Simply put, the Turkish Get Up is a series of movements the takes you from the floor to standing and back, usually with a weight overhead. The idea being that you are able to support your bodyweight in getting up off the floor without using your hands in the final stages of the movement, that you engage your entire body for the whole movement, stabilise throughout the body and can move floor-to-standing-to-floor with relative ease. Everyone, no mater what your age or ability should be able to perform a Turkish Get Up (without weight). This movement gives confidence to my older generation clients, so that if they do stumble they can pick themselves up and continue on, as well as confidence to my younger clients, knowing that they will be stronger in their later years.

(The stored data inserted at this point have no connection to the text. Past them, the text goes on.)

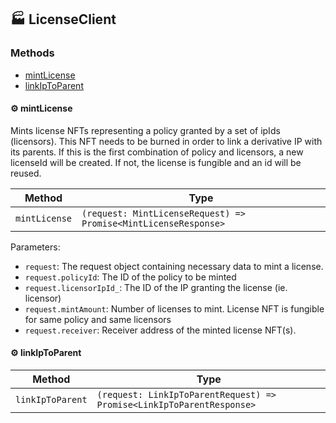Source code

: ## :factory: LicenseClient

### Methods

- [mintLicense](#gear-mintlicense)
- [linkIpToParent](#gear-linkiptoparent)

#### :gear: mintLicense

Mints license NFTs representing a policy granted by a set of ipIds (licensors). This NFT needs to be
burned in order to link a derivative IP with its parents. If this is the first combination of policy and
licensors, a new licenseId will be created. If not, the license is fungible and an id will be reused.

| Method        | Type                                                            |
| ------------- | --------------------------------------------------------------- |
| `mintLicense` | `(request: MintLicenseRequest) => Promise<MintLicenseResponse>` |

Parameters:

- `request`: The request object containing necessary data to mint a license.
- `request.policyId`: The ID of the policy to be minted
- `request.licensorIpId_`: The ID of the IP granting the license (ie. licensor)
- `request.mintAmount`: Number of licenses to mint. License NFT is fungible for same policy and same licensors
- `request.receiver`: Receiver address of the minted license NFT(s).

#### :gear: linkIpToParent

| Method           | Type                                                                  |
| ---------------- | --------------------------------------------------------------------- |
| `linkIpToParent` | `(request: LinkIpToParentRequest) => Promise<LinkIpToParentResponse>` |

I’d also have my footballer performing deadlifts and strict presses, amongst other things. Again these are not sport specific, they are functional. They will make her strong in her game, particularly in her legs and for throw ins. She will be able to perform the function of picking a heavy box up from the floor and put it in the high cupboard with no strain to her back or any other muscles. If you can relate the movement you do in the gym to something you can perform in everyday life….that is functional exercise. It really is that simple. Any other definition, is over complicating the matter.

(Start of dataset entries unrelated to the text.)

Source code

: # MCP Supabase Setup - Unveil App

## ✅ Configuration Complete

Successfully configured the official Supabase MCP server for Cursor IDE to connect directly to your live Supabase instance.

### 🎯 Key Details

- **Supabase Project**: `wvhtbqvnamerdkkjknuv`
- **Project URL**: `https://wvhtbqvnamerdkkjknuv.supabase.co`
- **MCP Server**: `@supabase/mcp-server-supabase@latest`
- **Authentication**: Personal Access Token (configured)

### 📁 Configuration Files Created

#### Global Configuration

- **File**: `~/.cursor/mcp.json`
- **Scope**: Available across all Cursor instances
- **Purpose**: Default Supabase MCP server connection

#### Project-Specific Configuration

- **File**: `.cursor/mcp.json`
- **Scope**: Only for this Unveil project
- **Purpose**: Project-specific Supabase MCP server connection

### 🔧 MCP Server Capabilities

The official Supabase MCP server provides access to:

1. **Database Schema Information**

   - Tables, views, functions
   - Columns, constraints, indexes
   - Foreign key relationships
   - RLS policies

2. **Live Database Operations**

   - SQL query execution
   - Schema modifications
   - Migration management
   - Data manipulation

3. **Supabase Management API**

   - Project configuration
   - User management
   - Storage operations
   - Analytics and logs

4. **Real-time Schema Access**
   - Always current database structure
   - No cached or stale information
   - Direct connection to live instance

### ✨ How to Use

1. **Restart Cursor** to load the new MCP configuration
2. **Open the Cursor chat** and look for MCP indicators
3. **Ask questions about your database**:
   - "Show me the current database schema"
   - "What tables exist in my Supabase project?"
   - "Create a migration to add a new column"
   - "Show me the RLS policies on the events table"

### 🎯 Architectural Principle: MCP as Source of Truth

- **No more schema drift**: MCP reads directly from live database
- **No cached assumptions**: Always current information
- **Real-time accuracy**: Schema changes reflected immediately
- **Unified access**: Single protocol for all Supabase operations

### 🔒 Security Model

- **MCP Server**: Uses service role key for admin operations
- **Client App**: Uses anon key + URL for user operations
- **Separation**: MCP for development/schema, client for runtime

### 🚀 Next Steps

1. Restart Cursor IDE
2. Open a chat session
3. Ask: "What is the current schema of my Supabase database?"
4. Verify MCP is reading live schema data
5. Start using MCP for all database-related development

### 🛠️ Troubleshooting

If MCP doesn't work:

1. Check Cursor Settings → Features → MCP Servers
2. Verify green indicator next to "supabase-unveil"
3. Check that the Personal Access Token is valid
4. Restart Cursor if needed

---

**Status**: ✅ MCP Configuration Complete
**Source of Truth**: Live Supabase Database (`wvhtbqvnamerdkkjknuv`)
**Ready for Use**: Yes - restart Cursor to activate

A properly performed push up is functional. If you need to push your car, you’ll thank me I taught you how to do push ups.
A Russian Twist or Wood Chop on the cable machine? Functional. How many times a day do you twist through your torso? It’s a lot.
Kettlebell swing, executed properly with a hip hinge? Functional. How often do you hinge your hips back to sit down? Possibly the most frequently initiated movement, next to walking, that you will do on a daily basis.
Therefore the definition is this: Functional movement is simply any movement you do on a day to day basis and functional exercise is performing a similar movement but in the gym usually with free weights/bands etc.